Nevada Union Registers Non-citizens to Vote, Threatens Them

Two immigrants who are not citizens — and thus not eligible to vote — have accused a Nevada Culinary Union of registering them to vote and then threatening them with deportation if they did not go to the polls. Even worse, the immigrants say there are more like them who are illicitly registered and may be casting ballots in one of the most critical swing states in the 2012 election due to Nevada’s lax voter identification laws that do not require voters to provide photo IDs or prove citizenship.

Glenn Cook, of the Las Vegas Review Journal, met with two immigrants who said Culinary Local 226 signed them up to vote.  The immigrants told Cook “the Culinary official who registered them to vote didn’t tell them what they were signing and didn’t ask whether they were citizens” and “they trusted that the union official’s request was routine, thought nothing of it and went about their work.”

Once registered, these immigrants can vote because of Nevada’s rather lax identification requirements. 

As Cook notes:

In Nevada you never have to prove you’re a citizen to register to vote or cast a ballot. Forget about showing government-issued photo identification at the polls, as several states now require. You don’t have to show a photo ID at any point in the process. The immigrants I met could vote Tuesday just by showing a Culinary health insurance card and a power bill.

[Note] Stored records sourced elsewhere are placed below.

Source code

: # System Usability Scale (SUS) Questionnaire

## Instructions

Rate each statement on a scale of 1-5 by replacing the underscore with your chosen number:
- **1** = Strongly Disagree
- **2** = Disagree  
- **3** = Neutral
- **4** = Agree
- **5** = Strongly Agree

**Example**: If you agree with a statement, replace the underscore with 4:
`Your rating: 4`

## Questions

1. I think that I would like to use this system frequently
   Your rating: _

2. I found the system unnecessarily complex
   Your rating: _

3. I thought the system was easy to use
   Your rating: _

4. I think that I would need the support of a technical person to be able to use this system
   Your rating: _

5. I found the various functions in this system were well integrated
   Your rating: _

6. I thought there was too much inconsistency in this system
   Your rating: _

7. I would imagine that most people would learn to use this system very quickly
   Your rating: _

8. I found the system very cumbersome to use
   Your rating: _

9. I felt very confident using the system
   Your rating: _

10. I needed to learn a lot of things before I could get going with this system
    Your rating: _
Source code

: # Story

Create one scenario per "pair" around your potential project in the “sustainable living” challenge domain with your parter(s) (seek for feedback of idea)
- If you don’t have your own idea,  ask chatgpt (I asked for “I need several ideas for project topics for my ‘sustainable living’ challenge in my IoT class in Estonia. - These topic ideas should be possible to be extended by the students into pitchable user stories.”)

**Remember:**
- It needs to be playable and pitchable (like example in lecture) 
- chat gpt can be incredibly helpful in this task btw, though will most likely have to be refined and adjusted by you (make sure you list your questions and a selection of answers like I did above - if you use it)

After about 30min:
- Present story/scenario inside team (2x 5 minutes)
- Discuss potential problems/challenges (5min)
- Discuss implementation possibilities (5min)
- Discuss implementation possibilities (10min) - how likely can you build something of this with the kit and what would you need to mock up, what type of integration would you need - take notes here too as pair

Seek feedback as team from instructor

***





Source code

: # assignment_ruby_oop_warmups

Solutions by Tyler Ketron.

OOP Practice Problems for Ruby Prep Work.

Clark County Registrar of Voters Larry Lomax told Cook all voters would need are documents proving identity and residence. 

“Just like every other voter in Nevada, they will not be asked to prove citizenship,” Lomax said. 

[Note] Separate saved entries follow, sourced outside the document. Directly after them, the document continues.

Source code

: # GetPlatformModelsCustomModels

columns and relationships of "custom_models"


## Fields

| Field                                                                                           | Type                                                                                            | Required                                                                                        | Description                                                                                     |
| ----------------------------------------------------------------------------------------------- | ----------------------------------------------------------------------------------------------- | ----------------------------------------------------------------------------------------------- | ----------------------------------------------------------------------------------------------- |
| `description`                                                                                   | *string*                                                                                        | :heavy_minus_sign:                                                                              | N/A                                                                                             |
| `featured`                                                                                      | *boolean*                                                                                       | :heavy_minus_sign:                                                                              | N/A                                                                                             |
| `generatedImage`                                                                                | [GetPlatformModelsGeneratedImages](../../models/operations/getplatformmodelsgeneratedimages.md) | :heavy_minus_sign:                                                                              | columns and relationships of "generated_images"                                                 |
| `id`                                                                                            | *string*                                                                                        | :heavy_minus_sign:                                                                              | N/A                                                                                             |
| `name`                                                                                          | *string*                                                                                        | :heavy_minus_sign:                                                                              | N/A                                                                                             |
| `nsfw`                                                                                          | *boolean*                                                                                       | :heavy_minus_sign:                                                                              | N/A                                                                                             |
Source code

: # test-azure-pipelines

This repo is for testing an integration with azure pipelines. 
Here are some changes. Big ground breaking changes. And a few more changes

Cook notes the Union officials visited one immigrant and made threats of deportation and said the immigration was in “so much trouble” for not having voted. 

Cook “verified their identities, their lack of citizenship and their status as active registered voters in Clark County,” and the immigrants told Cook there were more like them. 

Cook then spoke with Yvanna Cancela, political director for the Culinary Local 226, who told him the Union would never “train anyone to register non-citizens or threaten registered voters in any way.” She surmised that the canvasser who said the immigrant was “in so much trouble” actually was “pointing out that it was wrong the immigrant had been registered to vote in the first place and that the immigrant needed to be taken off the registration rolls.”

But, as Cook notes, even though one of the immigrants had filled out the paper work to be removed from the voter rolls, as of Friday, the immigrant’s form was not among the registration cancellation forms the Clark County election office have received during the last month. 

Cook notes that in Nevada, more identification is required for cashing a check than voting, and that needs to change to prevent such non-citizens from potentially tampering with close elections. 

“We should ask every voter, upon registration, to prove citizenship, but we don’t,” Cook writes. “Instead, we have an honor system that’s exceedingly easy to cheat and gives political parties and politically active groups a powerful incentive to break the law without much risk of being caught.”